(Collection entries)
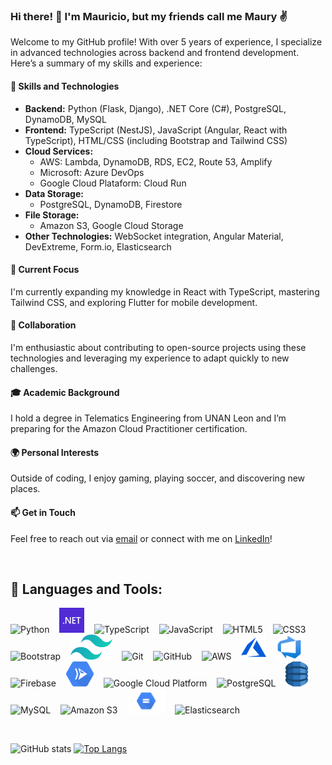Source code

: ### Hi there! 👋 I'm Mauricio, but my friends call me Maury ✌️

Welcome to my GitHub profile! With over 5 years of experience, I specialize in advanced technologies across backend and frontend development. Here’s a summary of my skills and experience:

#### 🚀 Skills and Technologies

- **Backend:** Python (Flask, Django), .NET Core (C#), PostgreSQL, DynamoDB, MySQL
- **Frontend:** TypeScript (NestJS), JavaScript (Angular, React with TypeScript), HTML/CSS (including Bootstrap and Tailwind CSS)
- **Cloud Services:** 
  - AWS: Lambda, DynamoDB, RDS, EC2, Route 53, Amplify
  - Microsoft: Azure DevOps
  - Google Cloud Plataform: Cloud Run
- **Data Storage:**
  - PostgreSQL, DynamoDB, Firestore
- **File Storage:**
  - Amazon S3, Google Cloud Storage
- **Other Technologies:** WebSocket integration, Angular Material, DevExtreme, Form.io, Elasticsearch

#### 🌱 Current Focus

I'm currently expanding my knowledge in React with TypeScript, mastering Tailwind CSS, and exploring Flutter for mobile development.

#### 💼 Collaboration

I'm enthusiastic about contributing to open-source projects using these technologies and leveraging my experience to adapt quickly to new challenges.

#### 🎓 Academic Background

I hold a degree in Telematics Engineering from UNAN Leon and I’m preparing for the Amazon Cloud Practitioner certification.

#### 🌍 Personal Interests

Outside of coding, I enjoy gaming, playing soccer, and discovering new places.

#### 📫 Get in Touch

Feel free to reach out via [email](mailto:mareasperez7@gmail.com) or connect with me on [LinkedIn](https://www.linkedin.com/in/mauricio-josue-areas-perez-82b62a11a/)!

<br />

## 🧰 Languages and Tools:

<img src="https://img.icons8.com/color/48/000000/python.png" alt="Python" height="40" /> &nbsp;&nbsp;
<img src="./dot-net.png" alt=".NET Core" height="40" /> &nbsp;&nbsp;
<img src="https://img.icons8.com/color/48/000000/typescript.png" alt="TypeScript" height="40" /> &nbsp;&nbsp;
<img src="https://img.icons8.com/color/48/000000/javascript.png" alt="JavaScript" height="40" /> &nbsp;&nbsp;
<img src="https://img.icons8.com/color/48/000000/html-5.png" alt="HTML5" height="40" /> &nbsp;&nbsp;
<img src="https://img.icons8.com/color/48/000000/css3.png" alt="CSS3" height="40" /> &nbsp;&nbsp;
<img src="https://img.icons8.com/color/48/000000/bootstrap.png" alt="Bootstrap" height="40" /> &nbsp;&nbsp;
<img src="./tailwind-css-icon.png" alt="Tailwind CSS" height="40" /> &nbsp;&nbsp;
<img src="https://img.icons8.com/color/48/000000/git.png" alt="Git" height="40" /> &nbsp;&nbsp;
<img src="https://img.icons8.com/material-outlined/24/000000/github.png" alt="GitHub" height="40" /> &nbsp;&nbsp;
<img src="https://img.icons8.com/color/48/000000/amazon-web-services.png" alt="AWS" height="40" /> &nbsp;&nbsp;
<img src="./microsoft-azure.webp" alt="Microsoft Azure" height="40" /> &nbsp;&nbsp;
<img src="./azure-devops.png" alt="Azure DevOps" height="40" /> &nbsp;&nbsp;
<img src="https://img.icons8.com/color/48/000000/firebase.png" alt="Firebase" height="40" /> &nbsp;&nbsp;
<img src="./google-cloud-run.png" alt="Google Cloud Run" height="40" /> &nbsp;&nbsp;
<img src="https://img.icons8.com/color/48/000000/google-cloud-platform.png" alt="Google Cloud Platform" height="40" /> &nbsp;&nbsp;
<img src="https://img.icons8.com/color/48/000000/postgreesql.png" alt="PostgreSQL" height="40" /> &nbsp;&nbsp;
<img src="./aws-dynamodb.png" alt="DynamoDB" height="40" /> &nbsp;&nbsp;
<img src="https://img.icons8.com/color/48/000000/mysql-logo.png" alt="MySQL" height="40" /> &nbsp;&nbsp;
<img src="https://img.icons8.com/color/48/000000/amazon-s3.png" alt="Amazon S3" height="40" /> &nbsp;&nbsp;
<img src="./google-storage.png" alt="Google Cloud Storage" height="40" /> &nbsp;&nbsp;
<img src="https://img.icons8.com/color/48/000000/elasticsearch.png" alt="Elasticsearch" height="40" />

<br />

![GitHub stats](https://starts-kappa.vercel.app/api?username=mareasperez&show_icons=true&theme=dracula&count_private=true)
[![Top Langs](https://starts-kappa.vercel.app/api/top-langs/?username=mareasperez&langs_count=10&layout=compact)](https://github.com/mareasperez/github-readme-stats)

Work required: Return all lines above that mention the word "Core".

Output below:
- **Backend:** Python (Flask, Django), .NET Core (C#), PostgreSQL, DynamoDB, MySQL
<img src="./dot-net.png" alt=".NET Core" height="40" /> &nbsp;&nbsp;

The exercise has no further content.